• TASK INSTRUCTIONS: Reproduce exactly the lines that run from the start of the records below to the line with "## New Visualization Features", inclusive.
#### DATASET CONTENT
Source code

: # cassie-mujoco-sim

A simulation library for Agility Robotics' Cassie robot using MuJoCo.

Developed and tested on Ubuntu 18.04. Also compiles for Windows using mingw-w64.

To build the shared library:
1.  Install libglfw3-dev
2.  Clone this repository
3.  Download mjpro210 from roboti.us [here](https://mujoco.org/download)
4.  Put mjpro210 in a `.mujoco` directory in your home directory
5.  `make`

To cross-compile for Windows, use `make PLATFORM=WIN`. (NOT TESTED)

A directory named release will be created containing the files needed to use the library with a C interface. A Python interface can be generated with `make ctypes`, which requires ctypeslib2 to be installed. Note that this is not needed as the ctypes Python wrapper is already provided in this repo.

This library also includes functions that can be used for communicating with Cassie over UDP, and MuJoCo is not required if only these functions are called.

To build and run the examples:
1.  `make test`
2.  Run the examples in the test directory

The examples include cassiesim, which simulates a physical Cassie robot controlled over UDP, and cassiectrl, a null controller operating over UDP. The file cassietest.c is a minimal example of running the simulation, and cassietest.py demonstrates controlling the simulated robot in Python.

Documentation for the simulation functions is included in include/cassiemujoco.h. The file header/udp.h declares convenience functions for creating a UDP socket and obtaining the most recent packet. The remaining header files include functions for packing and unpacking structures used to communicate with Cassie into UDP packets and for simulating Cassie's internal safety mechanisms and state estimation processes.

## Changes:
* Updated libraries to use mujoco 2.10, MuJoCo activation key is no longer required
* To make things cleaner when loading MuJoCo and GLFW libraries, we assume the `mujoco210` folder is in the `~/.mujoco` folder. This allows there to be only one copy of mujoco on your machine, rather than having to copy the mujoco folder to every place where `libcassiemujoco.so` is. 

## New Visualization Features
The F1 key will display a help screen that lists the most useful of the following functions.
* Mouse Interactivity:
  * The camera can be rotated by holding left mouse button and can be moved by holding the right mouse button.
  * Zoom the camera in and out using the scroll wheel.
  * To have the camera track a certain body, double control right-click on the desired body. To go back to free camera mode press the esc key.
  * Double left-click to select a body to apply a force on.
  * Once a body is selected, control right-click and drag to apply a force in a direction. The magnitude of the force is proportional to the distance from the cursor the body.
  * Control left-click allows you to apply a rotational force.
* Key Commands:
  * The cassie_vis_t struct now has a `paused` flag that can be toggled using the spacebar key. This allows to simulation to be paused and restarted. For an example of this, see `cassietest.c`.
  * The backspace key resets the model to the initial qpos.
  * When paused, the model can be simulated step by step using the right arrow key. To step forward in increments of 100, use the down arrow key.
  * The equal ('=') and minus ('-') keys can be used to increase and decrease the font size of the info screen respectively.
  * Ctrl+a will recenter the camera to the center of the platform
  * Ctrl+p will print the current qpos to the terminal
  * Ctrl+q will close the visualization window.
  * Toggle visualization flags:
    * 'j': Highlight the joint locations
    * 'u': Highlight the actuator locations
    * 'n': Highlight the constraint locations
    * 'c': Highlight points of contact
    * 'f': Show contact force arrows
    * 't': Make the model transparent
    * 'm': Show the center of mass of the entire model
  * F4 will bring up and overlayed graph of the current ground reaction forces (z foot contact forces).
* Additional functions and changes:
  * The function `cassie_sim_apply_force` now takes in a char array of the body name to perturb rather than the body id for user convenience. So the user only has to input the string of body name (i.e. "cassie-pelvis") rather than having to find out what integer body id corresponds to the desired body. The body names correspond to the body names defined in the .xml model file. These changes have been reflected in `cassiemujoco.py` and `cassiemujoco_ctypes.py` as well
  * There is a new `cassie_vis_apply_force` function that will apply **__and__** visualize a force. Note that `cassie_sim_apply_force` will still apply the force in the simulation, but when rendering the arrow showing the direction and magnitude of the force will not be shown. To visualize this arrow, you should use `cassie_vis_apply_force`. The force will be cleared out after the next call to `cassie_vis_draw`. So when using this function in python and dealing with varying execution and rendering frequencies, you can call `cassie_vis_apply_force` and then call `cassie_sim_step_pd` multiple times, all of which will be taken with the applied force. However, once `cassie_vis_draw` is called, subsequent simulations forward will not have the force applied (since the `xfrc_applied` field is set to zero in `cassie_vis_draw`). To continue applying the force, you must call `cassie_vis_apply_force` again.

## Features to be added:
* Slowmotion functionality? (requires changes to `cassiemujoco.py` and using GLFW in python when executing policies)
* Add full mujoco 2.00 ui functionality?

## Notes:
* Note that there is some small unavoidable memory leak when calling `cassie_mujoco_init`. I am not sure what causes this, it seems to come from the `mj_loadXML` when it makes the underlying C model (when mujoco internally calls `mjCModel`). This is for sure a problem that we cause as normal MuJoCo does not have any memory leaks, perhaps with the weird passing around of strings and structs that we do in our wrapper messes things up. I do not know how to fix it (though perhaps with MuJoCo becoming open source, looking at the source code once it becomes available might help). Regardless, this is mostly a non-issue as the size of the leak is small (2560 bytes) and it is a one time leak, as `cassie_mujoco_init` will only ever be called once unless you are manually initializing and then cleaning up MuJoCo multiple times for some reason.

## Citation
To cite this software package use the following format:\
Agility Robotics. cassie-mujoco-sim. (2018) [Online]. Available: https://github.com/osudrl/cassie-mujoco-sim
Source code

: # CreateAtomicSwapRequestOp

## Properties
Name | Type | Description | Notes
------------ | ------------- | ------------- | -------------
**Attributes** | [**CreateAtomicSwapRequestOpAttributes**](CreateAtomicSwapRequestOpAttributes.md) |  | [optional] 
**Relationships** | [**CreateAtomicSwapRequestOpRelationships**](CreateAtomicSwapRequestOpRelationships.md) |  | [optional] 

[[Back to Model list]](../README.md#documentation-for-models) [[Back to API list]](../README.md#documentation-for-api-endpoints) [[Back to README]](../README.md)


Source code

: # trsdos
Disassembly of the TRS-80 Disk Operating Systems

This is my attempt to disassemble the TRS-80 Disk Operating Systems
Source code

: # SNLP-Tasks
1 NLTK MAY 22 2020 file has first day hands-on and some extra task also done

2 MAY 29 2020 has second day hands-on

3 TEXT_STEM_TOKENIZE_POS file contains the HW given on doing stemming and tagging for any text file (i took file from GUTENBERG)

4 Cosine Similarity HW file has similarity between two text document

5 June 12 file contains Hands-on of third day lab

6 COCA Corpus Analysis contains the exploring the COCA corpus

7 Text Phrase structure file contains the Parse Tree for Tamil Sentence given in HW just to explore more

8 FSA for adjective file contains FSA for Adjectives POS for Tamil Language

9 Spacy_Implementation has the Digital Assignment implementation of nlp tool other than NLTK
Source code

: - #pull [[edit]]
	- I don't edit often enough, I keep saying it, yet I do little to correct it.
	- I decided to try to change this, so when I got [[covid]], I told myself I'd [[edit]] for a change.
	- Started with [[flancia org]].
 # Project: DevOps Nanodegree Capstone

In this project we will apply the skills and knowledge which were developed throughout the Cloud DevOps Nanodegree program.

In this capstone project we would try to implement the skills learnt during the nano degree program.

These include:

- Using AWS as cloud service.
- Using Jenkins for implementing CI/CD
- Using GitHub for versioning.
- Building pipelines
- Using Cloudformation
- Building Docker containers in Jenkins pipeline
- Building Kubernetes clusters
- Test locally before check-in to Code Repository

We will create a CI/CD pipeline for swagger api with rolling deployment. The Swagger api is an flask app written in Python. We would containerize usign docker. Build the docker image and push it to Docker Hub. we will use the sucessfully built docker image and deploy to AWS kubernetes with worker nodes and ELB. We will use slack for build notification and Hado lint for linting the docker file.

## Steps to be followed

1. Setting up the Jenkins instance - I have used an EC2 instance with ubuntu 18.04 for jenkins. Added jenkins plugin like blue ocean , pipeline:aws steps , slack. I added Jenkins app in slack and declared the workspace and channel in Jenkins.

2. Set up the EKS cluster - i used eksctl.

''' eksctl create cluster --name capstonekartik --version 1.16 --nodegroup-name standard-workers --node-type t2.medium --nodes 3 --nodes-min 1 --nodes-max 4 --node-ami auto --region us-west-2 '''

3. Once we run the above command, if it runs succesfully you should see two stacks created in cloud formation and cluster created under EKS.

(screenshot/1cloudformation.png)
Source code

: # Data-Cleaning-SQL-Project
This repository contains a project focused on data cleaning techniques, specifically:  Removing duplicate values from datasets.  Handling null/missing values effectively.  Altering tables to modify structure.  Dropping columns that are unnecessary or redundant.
########
• TASK OUTPUT:
Source code

: # cassie-mujoco-sim

A simulation library for Agility Robotics' Cassie robot using MuJoCo.

Developed and tested on Ubuntu 18.04. Also compiles for Windows using mingw-w64.

To build the shared library:
1.  Install libglfw3-dev
2.  Clone this repository
3.  Download mjpro210 from roboti.us [here](https://mujoco.org/download)
4.  Put mjpro210 in a `.mujoco` directory in your home directory
5.  `make`

To cross-compile for Windows, use `make PLATFORM=WIN`. (NOT TESTED)

A directory named release will be created containing the files needed to use the library with a C interface. A Python interface can be generated with `make ctypes`, which requires ctypeslib2 to be installed. Note that this is not needed as the ctypes Python wrapper is already provided in this repo.

This library also includes functions that can be used for communicating with Cassie over UDP, and MuJoCo is not required if only these functions are called.

To build and run the examples:
1.  `make test`
2.  Run the examples in the test directory

The examples include cassiesim, which simulates a physical Cassie robot controlled over UDP, and cassiectrl, a null controller operating over UDP. The file cassietest.c is a minimal example of running the simulation, and cassietest.py demonstrates controlling the simulated robot in Python.

Documentation for the simulation functions is included in include/cassiemujoco.h. The file header/udp.h declares convenience functions for creating a UDP socket and obtaining the most recent packet. The remaining header files include functions for packing and unpacking structures used to communicate with Cassie into UDP packets and for simulating Cassie's internal safety mechanisms and state estimation processes.

## Changes:
* Updated libraries to use mujoco 2.10, MuJoCo activation key is no longer required
* To make things cleaner when loading MuJoCo and GLFW libraries, we assume the `mujoco210` folder is in the `~/.mujoco` folder. This allows there to be only one copy of mujoco on your machine, rather than having to copy the mujoco folder to every place where `libcassiemujoco.so` is. 

## New Visualization Features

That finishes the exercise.